‘He has been brooding over it ever since. And he was so pleased when he read your husband’s name in the visitors’ book at the Three Tuns. Because your husband was his employer. Did you…did you know him? I am sorry if you did. He was such a nice young man.’
Clare was sure she heard a kind of clattering noise as all sorts of things that had been puzzling her fell neatly into place.
Her husband’s uncharacteristically meek agreement to sign that visitors’ book at all, for one thing. She should have known he had an ulterior motive for doing so. And now she knew what it was. He’d wanted the local magistrate to know he was in the vicinity. He’d wanted to be able to discuss Mr Kellet’s drowning without appearing to be actively investigating it. And what better way to advertise his presence than to sign the visitors’ book in the establishment of the thrusting, ambitious Mr Jeavons?
That was the reason he’d chosen this resort to visit, out of all the places he could have taken her. His dislike for Clement was so intense she should have known he would not have come within a hundred miles. And as for telling her he wanted her to be able to mend fences… Her mind flew back to the way he’d settled himself in the boat, with his hat tipped over his eyes to ward off the sun. As though he hadn’t a care in the world.
Because he hadn’t really cared. Not about what was going to pass between Clement and her, anyway. Whatever reason he’d had for taking her to Peeving Cove, she was absolutely certain he’d never expected them to mend fences.
She came back to the room with a start, realising that the clattering noise was real. And that it wasn’t the facts falling into place at all, but the rattle of the tea tray as Maggie set it on the table before her. And now Clare was going to have to play hostess, while her mind, and her heart, was in complete turmoil. And her hands were shaking.
* * *
She wasn’t sure how she got through the rest of the half hour that Miss Hutton stayed. But the moment the girl had gone, she darted out of the house, as well. She didn’t even bother going up to her room to fetch her bonnet and shawl, let alone wait for Kendall to get ready.
She had to think. And she couldn’t do it in the cramped little rooms, surrounded by Rawcliffe’s servants. Loyal servants. There was only one place she could think of going. Only one place where she could be free to think.
CHAPTER TWENTY-SEVEN
‘The Colonel is in the reading room, my lord,’ said Jeavons with an unctuous smile. ‘If you would care to follow me?’

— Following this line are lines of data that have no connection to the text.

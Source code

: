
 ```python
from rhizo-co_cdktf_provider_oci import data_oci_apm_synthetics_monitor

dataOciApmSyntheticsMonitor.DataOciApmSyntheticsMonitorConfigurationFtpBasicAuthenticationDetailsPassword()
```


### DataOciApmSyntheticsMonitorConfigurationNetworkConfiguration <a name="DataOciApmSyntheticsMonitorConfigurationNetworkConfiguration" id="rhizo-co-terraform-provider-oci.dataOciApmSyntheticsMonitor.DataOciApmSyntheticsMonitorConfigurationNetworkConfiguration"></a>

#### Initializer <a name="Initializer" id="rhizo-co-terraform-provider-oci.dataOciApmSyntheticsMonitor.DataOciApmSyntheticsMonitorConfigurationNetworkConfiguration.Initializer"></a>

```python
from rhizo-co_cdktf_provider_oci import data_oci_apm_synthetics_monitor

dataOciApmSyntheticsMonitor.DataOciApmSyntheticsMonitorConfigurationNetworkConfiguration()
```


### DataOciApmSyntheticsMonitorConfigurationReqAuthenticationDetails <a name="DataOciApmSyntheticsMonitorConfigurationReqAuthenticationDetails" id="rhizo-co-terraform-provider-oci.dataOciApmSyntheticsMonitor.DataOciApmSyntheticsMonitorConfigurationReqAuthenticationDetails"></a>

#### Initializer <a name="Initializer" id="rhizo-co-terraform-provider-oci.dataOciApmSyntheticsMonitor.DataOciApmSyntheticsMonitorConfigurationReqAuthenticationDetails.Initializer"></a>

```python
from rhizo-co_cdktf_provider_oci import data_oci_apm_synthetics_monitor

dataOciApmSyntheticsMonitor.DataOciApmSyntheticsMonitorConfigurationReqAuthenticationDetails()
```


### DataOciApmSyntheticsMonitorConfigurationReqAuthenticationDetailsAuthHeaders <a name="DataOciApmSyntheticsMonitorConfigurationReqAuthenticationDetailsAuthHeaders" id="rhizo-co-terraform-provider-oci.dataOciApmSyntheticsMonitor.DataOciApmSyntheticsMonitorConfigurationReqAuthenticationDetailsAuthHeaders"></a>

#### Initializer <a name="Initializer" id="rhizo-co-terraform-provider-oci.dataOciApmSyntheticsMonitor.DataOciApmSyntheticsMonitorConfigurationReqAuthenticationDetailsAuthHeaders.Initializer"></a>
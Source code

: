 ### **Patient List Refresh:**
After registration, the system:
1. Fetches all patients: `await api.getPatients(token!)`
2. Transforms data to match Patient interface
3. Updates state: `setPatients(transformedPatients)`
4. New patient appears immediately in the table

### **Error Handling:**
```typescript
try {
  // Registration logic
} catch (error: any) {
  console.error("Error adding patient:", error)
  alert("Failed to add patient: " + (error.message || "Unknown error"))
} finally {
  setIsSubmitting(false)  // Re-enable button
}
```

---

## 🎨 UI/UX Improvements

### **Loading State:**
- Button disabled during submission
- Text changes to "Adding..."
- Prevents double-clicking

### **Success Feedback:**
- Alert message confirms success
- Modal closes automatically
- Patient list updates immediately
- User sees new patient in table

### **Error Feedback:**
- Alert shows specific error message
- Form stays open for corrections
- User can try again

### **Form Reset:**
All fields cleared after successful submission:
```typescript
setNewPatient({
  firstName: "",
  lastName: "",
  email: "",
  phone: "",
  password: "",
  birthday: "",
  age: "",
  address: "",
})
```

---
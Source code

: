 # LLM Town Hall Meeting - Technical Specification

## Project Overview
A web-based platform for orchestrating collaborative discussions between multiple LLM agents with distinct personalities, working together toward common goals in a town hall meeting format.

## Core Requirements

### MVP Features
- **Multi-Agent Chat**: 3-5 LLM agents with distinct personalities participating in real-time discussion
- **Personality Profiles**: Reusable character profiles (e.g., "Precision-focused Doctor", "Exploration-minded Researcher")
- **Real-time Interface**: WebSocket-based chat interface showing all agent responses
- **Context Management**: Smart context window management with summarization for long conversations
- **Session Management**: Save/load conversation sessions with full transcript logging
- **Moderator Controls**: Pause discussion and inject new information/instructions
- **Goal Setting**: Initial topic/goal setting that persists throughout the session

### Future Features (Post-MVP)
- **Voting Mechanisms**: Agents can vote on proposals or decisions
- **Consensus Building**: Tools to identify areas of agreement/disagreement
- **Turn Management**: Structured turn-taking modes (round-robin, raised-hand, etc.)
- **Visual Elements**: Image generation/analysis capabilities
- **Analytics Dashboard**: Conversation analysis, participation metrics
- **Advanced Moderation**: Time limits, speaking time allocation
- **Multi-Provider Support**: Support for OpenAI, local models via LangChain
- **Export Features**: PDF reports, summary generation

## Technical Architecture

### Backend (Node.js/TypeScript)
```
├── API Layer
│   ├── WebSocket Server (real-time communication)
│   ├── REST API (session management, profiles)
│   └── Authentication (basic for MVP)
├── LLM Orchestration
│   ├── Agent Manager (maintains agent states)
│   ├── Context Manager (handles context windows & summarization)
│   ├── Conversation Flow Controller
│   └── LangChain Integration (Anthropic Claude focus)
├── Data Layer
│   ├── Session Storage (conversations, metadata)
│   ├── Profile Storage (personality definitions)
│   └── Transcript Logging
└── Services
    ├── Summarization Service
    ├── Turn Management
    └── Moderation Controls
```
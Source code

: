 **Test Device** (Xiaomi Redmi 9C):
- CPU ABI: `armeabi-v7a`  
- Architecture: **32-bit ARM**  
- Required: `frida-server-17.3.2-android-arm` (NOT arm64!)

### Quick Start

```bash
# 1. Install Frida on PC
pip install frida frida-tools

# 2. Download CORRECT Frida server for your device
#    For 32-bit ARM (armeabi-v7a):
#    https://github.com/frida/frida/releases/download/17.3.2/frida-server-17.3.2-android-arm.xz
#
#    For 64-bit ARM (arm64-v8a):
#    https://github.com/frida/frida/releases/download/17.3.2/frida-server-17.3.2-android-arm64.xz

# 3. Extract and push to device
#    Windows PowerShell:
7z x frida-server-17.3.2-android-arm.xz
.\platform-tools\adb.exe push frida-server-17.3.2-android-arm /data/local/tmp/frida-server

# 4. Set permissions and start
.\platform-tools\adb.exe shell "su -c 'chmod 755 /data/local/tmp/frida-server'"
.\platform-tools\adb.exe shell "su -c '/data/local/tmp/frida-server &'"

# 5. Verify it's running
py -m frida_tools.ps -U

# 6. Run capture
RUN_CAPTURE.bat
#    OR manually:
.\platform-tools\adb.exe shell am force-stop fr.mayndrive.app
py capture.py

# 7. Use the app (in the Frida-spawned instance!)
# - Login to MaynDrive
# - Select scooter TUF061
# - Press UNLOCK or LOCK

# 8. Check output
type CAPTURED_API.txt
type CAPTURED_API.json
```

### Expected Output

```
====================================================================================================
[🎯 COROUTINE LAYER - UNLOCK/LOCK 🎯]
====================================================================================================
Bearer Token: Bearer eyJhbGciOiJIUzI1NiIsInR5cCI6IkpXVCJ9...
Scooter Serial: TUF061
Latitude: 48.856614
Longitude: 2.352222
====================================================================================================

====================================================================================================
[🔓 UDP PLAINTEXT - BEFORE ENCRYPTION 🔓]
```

‘I remember the way,’ said Rawcliffe curtly. ‘Though I should be grateful if you would make sure we are not disturbed.’
‘Of course, my lord, of course,’ said Jeavons, bowing several times in a way that put Rawcliffe in mind of a jack-in-the-box with a slack spring.
There was only one person in the reading room. An elderly man with bushy white eyebrows.
‘Ah,’ he barked, lowering his newspaper. ‘You must be Rawcliffe, eh?’
‘As you say,’ said Rawcliffe.
‘Didn’t take you long to get here,’ said the Colonel in an approving manner. ‘Good, good. Cannot abide time wasters.’
‘No more,’ said Rawcliffe, taking a chair facing the old man, and folding his hands over the top of his cane, ‘can I.’
‘Want me to get on with it, eh? Tell you straight out why I wanted to speak to you.’
‘Precisely so.’
‘Well, it’s about that young feller that drowned. Employee of yours, I believe.’ He crooked one eyebrow by way of query.
‘That is so.’
‘Nasty business,’ said the Colonel with a shake of his head. ‘Very nasty.’
The hairs on the back of Rawcliffe’s neck stood on end. ‘In what way?’
‘Well, feller came down here trying to pester Lady Buntingford, or so he said. Most put out, he was, that he had to put up here—’
‘Here? In the Three Tuns?’
‘Yes,’ snapped the Colonel, lowering his eyebrows into a scowl at the interruption. ‘That’s what I said—’
‘But why on earth would he stay here, when Lady Buntingford is his great-godmother?’